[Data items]
= = = = =

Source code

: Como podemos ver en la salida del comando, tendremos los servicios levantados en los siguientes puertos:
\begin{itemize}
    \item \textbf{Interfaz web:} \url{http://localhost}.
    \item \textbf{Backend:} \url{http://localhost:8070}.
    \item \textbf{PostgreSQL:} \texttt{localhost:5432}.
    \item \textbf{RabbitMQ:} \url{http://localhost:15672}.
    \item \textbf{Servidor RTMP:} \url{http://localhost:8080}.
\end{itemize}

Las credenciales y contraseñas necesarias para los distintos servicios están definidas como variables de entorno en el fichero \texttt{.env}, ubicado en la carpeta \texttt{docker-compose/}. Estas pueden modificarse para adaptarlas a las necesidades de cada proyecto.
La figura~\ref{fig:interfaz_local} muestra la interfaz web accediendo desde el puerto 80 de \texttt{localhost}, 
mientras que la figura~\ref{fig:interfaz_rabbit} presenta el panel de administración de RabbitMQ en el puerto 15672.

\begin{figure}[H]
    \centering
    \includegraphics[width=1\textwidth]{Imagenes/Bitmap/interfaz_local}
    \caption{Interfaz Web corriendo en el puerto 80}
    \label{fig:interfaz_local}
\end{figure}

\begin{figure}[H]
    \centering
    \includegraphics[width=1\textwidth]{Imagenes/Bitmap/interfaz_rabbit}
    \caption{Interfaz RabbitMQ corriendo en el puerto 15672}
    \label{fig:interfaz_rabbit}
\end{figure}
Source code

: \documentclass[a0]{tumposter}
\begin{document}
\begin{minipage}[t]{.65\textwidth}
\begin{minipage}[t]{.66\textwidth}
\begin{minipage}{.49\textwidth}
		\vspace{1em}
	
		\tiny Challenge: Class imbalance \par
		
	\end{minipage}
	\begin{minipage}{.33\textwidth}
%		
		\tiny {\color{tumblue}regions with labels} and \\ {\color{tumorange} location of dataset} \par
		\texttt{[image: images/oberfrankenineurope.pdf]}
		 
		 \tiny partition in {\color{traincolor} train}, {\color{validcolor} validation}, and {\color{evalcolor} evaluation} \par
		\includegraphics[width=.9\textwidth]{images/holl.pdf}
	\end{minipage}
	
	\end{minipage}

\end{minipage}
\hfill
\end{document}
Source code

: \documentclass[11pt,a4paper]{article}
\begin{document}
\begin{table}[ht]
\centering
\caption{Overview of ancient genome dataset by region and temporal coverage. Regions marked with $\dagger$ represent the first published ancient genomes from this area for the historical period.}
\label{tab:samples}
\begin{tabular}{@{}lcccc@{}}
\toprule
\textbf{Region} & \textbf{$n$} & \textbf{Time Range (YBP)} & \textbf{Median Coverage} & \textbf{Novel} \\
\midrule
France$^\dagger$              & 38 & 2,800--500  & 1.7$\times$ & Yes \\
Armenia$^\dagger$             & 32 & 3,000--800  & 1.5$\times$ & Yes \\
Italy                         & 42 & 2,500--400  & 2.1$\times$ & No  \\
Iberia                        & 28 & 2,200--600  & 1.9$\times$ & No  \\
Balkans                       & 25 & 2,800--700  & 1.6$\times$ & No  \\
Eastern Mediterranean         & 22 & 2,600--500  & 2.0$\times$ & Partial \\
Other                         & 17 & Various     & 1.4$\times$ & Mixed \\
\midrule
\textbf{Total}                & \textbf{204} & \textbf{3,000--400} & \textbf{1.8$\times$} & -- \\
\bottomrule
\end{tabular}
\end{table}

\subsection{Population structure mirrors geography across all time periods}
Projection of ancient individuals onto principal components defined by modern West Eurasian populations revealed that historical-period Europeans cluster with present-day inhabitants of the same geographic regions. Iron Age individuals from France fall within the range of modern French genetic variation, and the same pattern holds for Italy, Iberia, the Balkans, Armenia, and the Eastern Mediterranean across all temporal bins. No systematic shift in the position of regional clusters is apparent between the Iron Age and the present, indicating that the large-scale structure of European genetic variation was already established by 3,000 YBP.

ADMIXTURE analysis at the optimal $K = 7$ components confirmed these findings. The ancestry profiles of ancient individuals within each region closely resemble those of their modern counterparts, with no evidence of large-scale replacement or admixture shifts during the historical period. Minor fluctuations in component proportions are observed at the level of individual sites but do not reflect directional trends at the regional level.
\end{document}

= = = = =

● TASK TO CARRY OUT
Take the entries above and write them out again unchanged.

● SOLUTION TO THE EXERCISE
Source code

: Como podemos ver en la salida del comando, tendremos los servicios levantados en los siguientes puertos:
\begin{itemize}
    \item \textbf{Interfaz web:} \url{http://localhost}.
    \item \textbf{Backend:} \url{http://localhost:8070}.
    \item \textbf{PostgreSQL:} \texttt{localhost:5432}.
    \item \textbf{RabbitMQ:} \url{http://localhost:15672}.
    \item \textbf{Servidor RTMP:} \url{http://localhost:8080}.
\end{itemize}

Las credenciales y contraseñas necesarias para los distintos servicios están definidas como variables de entorno en el fichero \texttt{.env}, ubicado en la carpeta \texttt{docker-compose/}. Estas pueden modificarse para adaptarlas a las necesidades de cada proyecto.
La figura~\ref{fig:interfaz_local} muestra la interfaz web accediendo desde el puerto 80 de \texttt{localhost}, 
mientras que la figura~\ref{fig:interfaz_rabbit} presenta el panel de administración de RabbitMQ en el puerto 15672.

\begin{figure}[H]
    \centering
    \includegraphics[width=1\textwidth]{Imagenes/Bitmap/interfaz_local}
    \caption{Interfaz Web corriendo en el puerto 80}
    \label{fig:interfaz_local}
\end{figure}

\begin{figure}[H]
    \centering
    \includegraphics[width=1\textwidth]{Imagenes/Bitmap/interfaz_rabbit}
    \caption{Interfaz RabbitMQ corriendo en el puerto 15672}
    \label{fig:interfaz_rabbit}
\end{figure}
Source code

: \documentclass[a0]{tumposter}
\begin{document}
\begin{minipage}[t]{.65\textwidth}
\begin{minipage}[t]{.66\textwidth}
\begin{minipage}{.49\textwidth}
		\vspace{1em}
	
		\tiny Challenge: Class imbalance \par
		
	\end{minipage}
	\begin{minipage}{.33\textwidth}
%		
		\tiny {\color{tumblue}regions with labels} and \\ {\color{tumorange} location of dataset} \par
		\texttt{[image: images/oberfrankenineurope.pdf]}
		 
		 \tiny partition in {\color{traincolor} train}, {\color{validcolor} validation}, and {\color{evalcolor} evaluation} \par
		\includegraphics[width=.9\textwidth]{images/holl.pdf}
	\end{minipage}
	
	\end{minipage}

\end{minipage}
\hfill
\end{document}
Source code

: \documentclass[11pt,a4paper]{article}
\begin{document}
\begin{table}[ht]
\centering
\caption{Overview of ancient genome dataset by region and temporal coverage. Regions marked with $\dagger$ represent the first published ancient genomes from this area for the historical period.}
\label{tab:samples}
\begin{tabular}{@{}lcccc@{}}
\toprule
\textbf{Region} & \textbf{$n$} & \textbf{Time Range (YBP)} & \textbf{Median Coverage} & \textbf{Novel} \\
\midrule
France$^\dagger$              & 38 & 2,800--500  & 1.7$\times$ & Yes \\
Armenia$^\dagger$             & 32 & 3,000--800  & 1.5$\times$ & Yes \\
Italy                         & 42 & 2,500--400  & 2.1$\times$ & No  \\
Iberia                        & 28 & 2,200--600  & 1.9$\times$ & No  \\
Balkans                       & 25 & 2,800--700  & 1.6$\times$ & No  \\
Eastern Mediterranean         & 22 & 2,600--500  & 2.0$\times$ & Partial \\
Other                         & 17 & Various     & 1.4$\times$ & Mixed \\
\midrule
\textbf{Total}                & \textbf{204} & \textbf{3,000--400} & \textbf{1.8$\times$} & -- \\
\bottomrule
\end{tabular}
\end{table}

\subsection{Population structure mirrors geography across all time periods}
Projection of ancient individuals onto principal components defined by modern West Eurasian populations revealed that historical-period Europeans cluster with present-day inhabitants of the same geographic regions. Iron Age individuals from France fall within the range of modern French genetic variation, and the same pattern holds for Italy, Iberia, the Balkans, Armenia, and the Eastern Mediterranean across all temporal bins. No systematic shift in the position of regional clusters is apparent between the Iron Age and the present, indicating that the large-scale structure of European genetic variation was already established by 3,000 YBP.

ADMIXTURE analysis at the optimal $K = 7$ components confirmed these findings. The ancestry profiles of ancient individuals within each region closely resemble those of their modern counterparts, with no evidence of large-scale replacement or admixture shifts during the historical period. Minor fluctuations in component proportions are observed at the level of individual sites but do not reflect directional trends at the regional level.
\end{document}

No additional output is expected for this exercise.